The 703 is also MUCH easier to work with in terms of cutting it cleanly if that's required.

Bryan


----------



## SAC (Dec 3, 2009)

An easy solution to supporting the material is to use cheap plastic orchard bird netting (available at the WalMart garden center) to help support the material - Just staple it to the frame.


----------



## nzone (Sep 20, 2010)

bpape said:


> Either can be used just fine. As you said, the mineral wool is not as rigid and some people have the fear of it 'slumping' over time.
> 
> The 703 is also MUCH easier to work with in terms of cutting it cleanly if that's required.
> 
> Bryan


Great! Thanks BPape for the confirmation. According to Roxul, the Safe'n'Sound maintains its shape for decades and won't slump or settle over time. 

For constructing the panels, can I make everything broadband or cover some with 4/6 mil vapor barrier plastic and fabric to allow high frequency reflect back to the room?


----------



## nzone (Sep 20, 2010)

SAC said:


> An easy solution to supporting the material is to use cheap plastic orchard bird netting (available at the WalMart garden center) to help support the material - Just staple it to the frame.


Is that the insect screen?


----------



## SAC (Dec 3, 2009)

No. It is orchard bird netting... a more open mess plastic bird netting used to cover fruit trees and keep the birds out in order to protect the fruit.

It is sort of like a smaller version of chicken wire.

It is a common farm/garden resource, although most may not be familiar with it.
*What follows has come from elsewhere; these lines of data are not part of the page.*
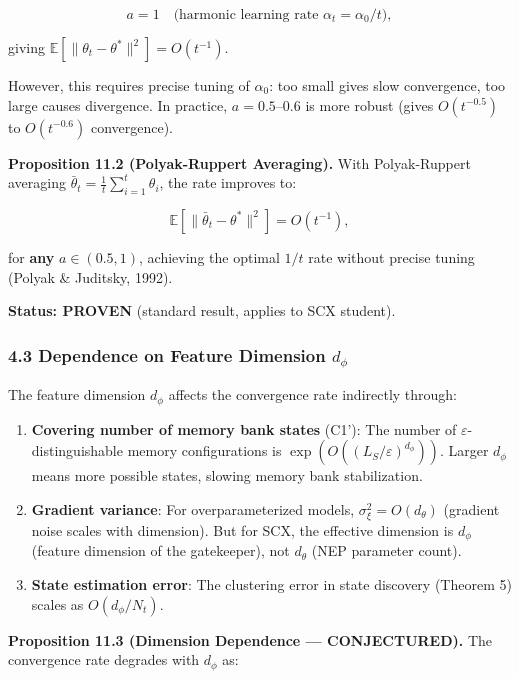 \documentclass[
  12pt,
]{ctexart}
\begin{document}
\[a = 1 \quad \text{(harmonic learning rate } \alpha_t = \alpha_0 / t \text{)},\]

giving \(\mathbb{E}[\|\theta_t - \theta^*\|^2] = O(t^{-1})\).

However, this requires precise tuning of \(\alpha_0\): too small gives
slow convergence, too large causes divergence. In practice,
\(a = 0.5\)--\(0.6\) is more robust (gives \(O(t^{-0.5})\) to
\(O(t^{-0.6})\) convergence).

\textbf{Proposition 11.2 (Polyak-Ruppert Averaging).} With
Polyak-Ruppert averaging
\(\bar{\theta}_t = \frac{1}{t}\sum_{i=1}^t \theta_i\), the rate improves
to:

\[\mathbb{E}[\|\bar{\theta}_t - \theta^*\|^2] = O(t^{-1}),\]

for \textbf{any} \(a \in (0.5, 1)\), achieving the optimal \(1/t\) rate
without precise tuning (Polyak \& Juditsky, 1992).

\textbf{Status: PROVEN} (standard result, applies to SCX student).

\subsubsection{\texorpdfstring{4.3 Dependence on Feature Dimension
\(d_\phi\)}{4.3 Dependence on Feature Dimension d\_\textbackslash phi}}\label{dependence-on-feature-dimension-d_phi}

The feature dimension \(d_\phi\) affects the convergence rate indirectly
through:

\begin{enumerate}
\def\labelenumi{\arabic{enumi}.}
\item
  \textbf{Covering number of memory bank states} (C1'): The number of
  \(\varepsilon\)-distinguishable memory configurations is
  \(\exp(O((L_S/\varepsilon)^{d_\phi}))\). Larger \(d_\phi\) means more
  possible states, slowing memory bank stabilization.
\item
  \textbf{Gradient variance}: For overparameterized models,
  \(\sigma_\xi^2 = O(d_\theta)\) (gradient noise scales with dimension).
  But for SCX, the effective dimension is \(d_\phi\) (feature dimension
  of the gatekeeper), not \(d_\theta\) (NEP parameter count).
\item
  \textbf{State estimation error}: The clustering error in state
  discovery (Theorem 5) scales as \(O(d_\phi / N_t)\).
\end{enumerate}

\textbf{Proposition 11.3 (Dimension Dependence --- CONJECTURED).} The
convergence rate degrades with \(d_\phi\) as:
\end{document}

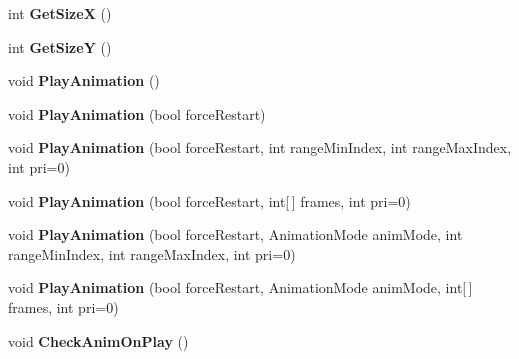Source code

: \begin{DoxyCompactItemize}
\item 
\hypertarget{class_rage_pixel_sprite_ac506ca3a0d23206f0001e5cefd798863}{int {\bfseries Get\-Size\-X} ()}\label{class_rage_pixel_sprite_ac506ca3a0d23206f0001e5cefd798863}

\item 
\hypertarget{class_rage_pixel_sprite_a5a63873e353ef9291a5f265e4e3baff0}{int {\bfseries Get\-Size\-Y} ()}\label{class_rage_pixel_sprite_a5a63873e353ef9291a5f265e4e3baff0}

\item 
\hypertarget{class_rage_pixel_sprite_ae557b68f6e00fe1db13c875eaf02b1ac}{void {\bfseries Play\-Animation} ()}\label{class_rage_pixel_sprite_ae557b68f6e00fe1db13c875eaf02b1ac}

\item 
\hypertarget{class_rage_pixel_sprite_ad4ec1d4f93bbc698c67469baf5c3ec2e}{void {\bfseries Play\-Animation} (bool force\-Restart)}\label{class_rage_pixel_sprite_ad4ec1d4f93bbc698c67469baf5c3ec2e}

\item 
\hypertarget{class_rage_pixel_sprite_a5187d2f5a02e4a22b05cdc2f630f2f4c}{void {\bfseries Play\-Animation} (bool force\-Restart, int range\-Min\-Index, int range\-Max\-Index, int pri=0)}\label{class_rage_pixel_sprite_a5187d2f5a02e4a22b05cdc2f630f2f4c}

\item 
\hypertarget{class_rage_pixel_sprite_a2afe47975aca01efb29dcca92053baea}{void {\bfseries Play\-Animation} (bool force\-Restart, int\mbox{[}$\,$\mbox{]} frames, int pri=0)}\label{class_rage_pixel_sprite_a2afe47975aca01efb29dcca92053baea}

\item 
\hypertarget{class_rage_pixel_sprite_af8fdce57834b01a7b7b9f89a2c559455}{void {\bfseries Play\-Animation} (bool force\-Restart, Animation\-Mode anim\-Mode, int range\-Min\-Index, int range\-Max\-Index, int pri=0)}\label{class_rage_pixel_sprite_af8fdce57834b01a7b7b9f89a2c559455}

\item 
\hypertarget{class_rage_pixel_sprite_a72d3d3695e99a5c19703c17efe2d8b54}{void {\bfseries Play\-Animation} (bool force\-Restart, Animation\-Mode anim\-Mode, int\mbox{[}$\,$\mbox{]} frames, int pri=0)}\label{class_rage_pixel_sprite_a72d3d3695e99a5c19703c17efe2d8b54}

\item 
\hypertarget{class_rage_pixel_sprite_a870af117bb9a63e9e6b6c5c4587d84e3}{void {\bfseries Check\-Anim\-On\-Play} ()}\label{class_rage_pixel_sprite_a870af117bb9a63e9e6b6c5c4587d84e3}


\end{DoxyCompactItemize}
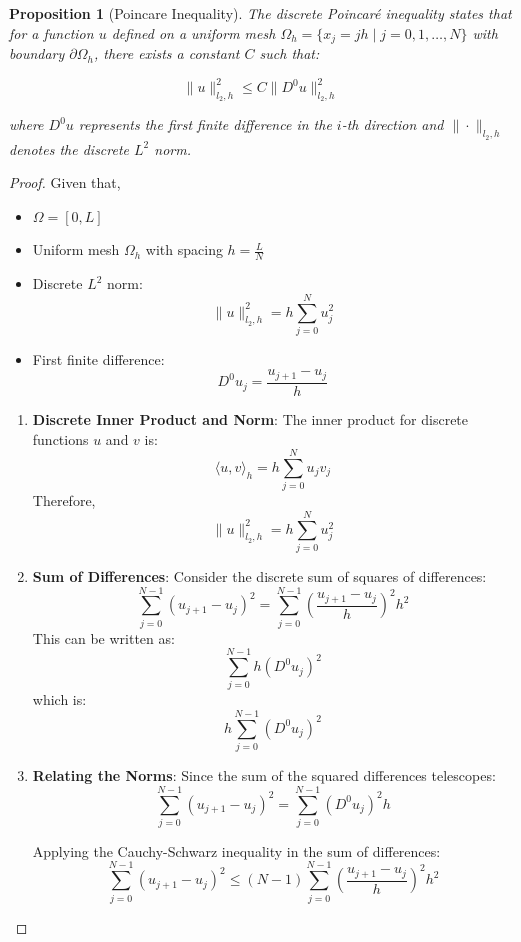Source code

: \documentclass[11pt,a4paper]{article}
\theoremstyle{plain}
\newtheorem{proposition}[theorem]{Proposition}
\theoremstyle{definition}
\theoremstyle{remark}
\begin{document}
\begin{proposition}[Poincare Inequality]

The discrete Poincaré inequality states that for a function \( u \) defined on a uniform mesh \( \Omega_h = \{x_j = jh \mid j = 0, 1, \ldots, N\} \) with boundary \( \partial \Omega_h \), there exists a constant \( C \) such that:

\[
\|u\|_{l_2,h}^2 \leq C \|D^0 u\|_{l_2,h}^2
\]

where \( D^0 u \) represents the first finite difference in the \(i\)-th direction and \( \| \cdot \|_{l_2,h} \) denotes the discrete \( L^2 \) norm. 
\end{proposition}
\begin{proof}
Given that,
    \begin{itemize}
        \item \( \Omega = [0, L] \)
        \item Uniform mesh \( \Omega_h \) with spacing \( h = \frac{L}{N} \)
        \item Discrete \( L^2 \) norm: 
        \[
        \|u\|_{l_2,h}^2 = h \sum_{j=0}^{N} u_j^2
        \]
        \item First finite difference:
        \[
        D^0 u_j = \frac{u_{j+1} - u_j}{h}
        \]
    \end{itemize}

\begin{enumerate}
    \item \textbf{Discrete Inner Product and Norm}:
    The inner product for discrete functions \( u \) and \( v \) is:
    \[
    \langle u, v \rangle_h = h \sum_{j=0}^{N} u_j v_j
    \]
    Therefore,
    \[
    \|u\|_{l_2,h}^2 = h \sum_{j=0}^{N} u_j^2
    \]

    \item \textbf{Sum of Differences}:
    Consider the discrete sum of squares of differences:
    \[
    \sum_{j=0}^{N-1} (u_{j+1} - u_j)^2 = \sum_{j=0}^{N-1} \left( \frac{u_{j+1} - u_j}{h} \right)^2 h^2
    \]
    This can be written as:
    \[
    \sum_{j=0}^{N-1} h (D^0 u_j)^2
    \]
    which is:
    \[
    h \sum_{j=0}^{N-1} (D^0 u_j)^2
    \]

    \item \textbf{Relating the Norms}:
    Since the sum of the squared differences telescopes:
    \[
    \sum_{j=0}^{N-1} (u_{j+1} - u_j)^2 = \sum_{j=0}^{N-1} (D^0 u_j)^2 h
    \]

    Applying the Cauchy-Schwarz inequality in the sum of differences:
    \[
    \sum_{j=0}^{N-1} (u_{j+1} - u_j)^2 \leq (N-1) \sum_{j=0}^{N-1} \left( \frac{u_{j+1} - u_j}{h} \right)^2 h^2
    \]


\end{enumerate}
\end{proof}
\end{document}
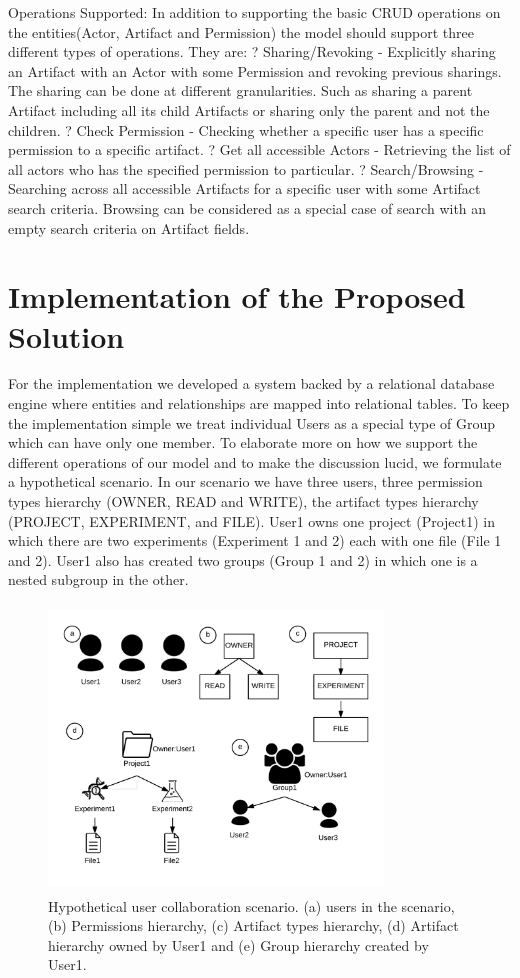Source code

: \documentclass[sigconf]{acmart}
\begin{document}
Operations Supported:
	In addition to supporting the basic CRUD operations on the entities(Actor, Artifact and Permission) the model should support three different types of operations. They are:
?	Sharing/Revoking - Explicitly sharing an Artifact with an Actor with some Permission and revoking previous sharings. The sharing can be done at different granularities. Such as sharing a parent Artifact including all its child Artifacts or sharing only the parent and not the children.
?	Check Permission - Checking whether a specific user has a specific permission to a specific artifact.
?	Get all accessible Actors - Retrieving the list of all actors who has the specified permission to particular. 
?	Search/Browsing - Searching across all accessible Artifacts for a specific user with some Artifact search criteria. Browsing can be considered as a special case of search with an empty search criteria on Artifact fields.

\section{Implementation of the Proposed Solution}
For the implementation we developed a system backed by a relational database engine where entities and relationships are mapped into relational tables. To keep the implementation simple we treat individual Users as a special type of Group which can have only one member. To elaborate more on how we support the different operations of our model and to make the discussion lucid, we formulate a hypothetical scenario. In our scenario we have three users, three permission types hierarchy (OWNER, READ and WRITE), the artifact types hierarchy (PROJECT, EXPERIMENT, and FILE). User1 owns one project (Project1) in which there are two experiments (Experiment 1 and 2) each with one file (File 1 and 2). User1 also has created two groups (Group 1 and 2) in which one is a nested subgroup in the other.

\begin{figure}
\includegraphics[height=3in, width=3.5in]{figures/usage-scenarios.pdf}
\caption{Hypothetical user collaboration scenario. (a) users in the scenario, (b) Permissions hierarchy, (c) Artifact types hierarchy, (d) Artifact hierarchy owned by User1 and (e) Group hierarchy created by User1.}
\end{figure}
\end{document}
Just do not buy the premium versions designed to last seasons in UV environments. You just need 20'x 25' panels available for about $4.50-$6.00 each. Less if you catch the season end sales.


----------



## nzone (Sep 20, 2010)

SAC said:


> No. It is orchard bird netting... a more open mess plastic bird netting used to cover fruit trees and keep the birds out in order to protect the fruit.
> 
> It is sort of like a smaller version of chicken wire.
> 
> ...


I've never planted anything in the backyard. :bigsmile: This is the one? Orchard Bird Netting


----------



## SAC (Dec 3, 2009)

Yup. That will work.


----------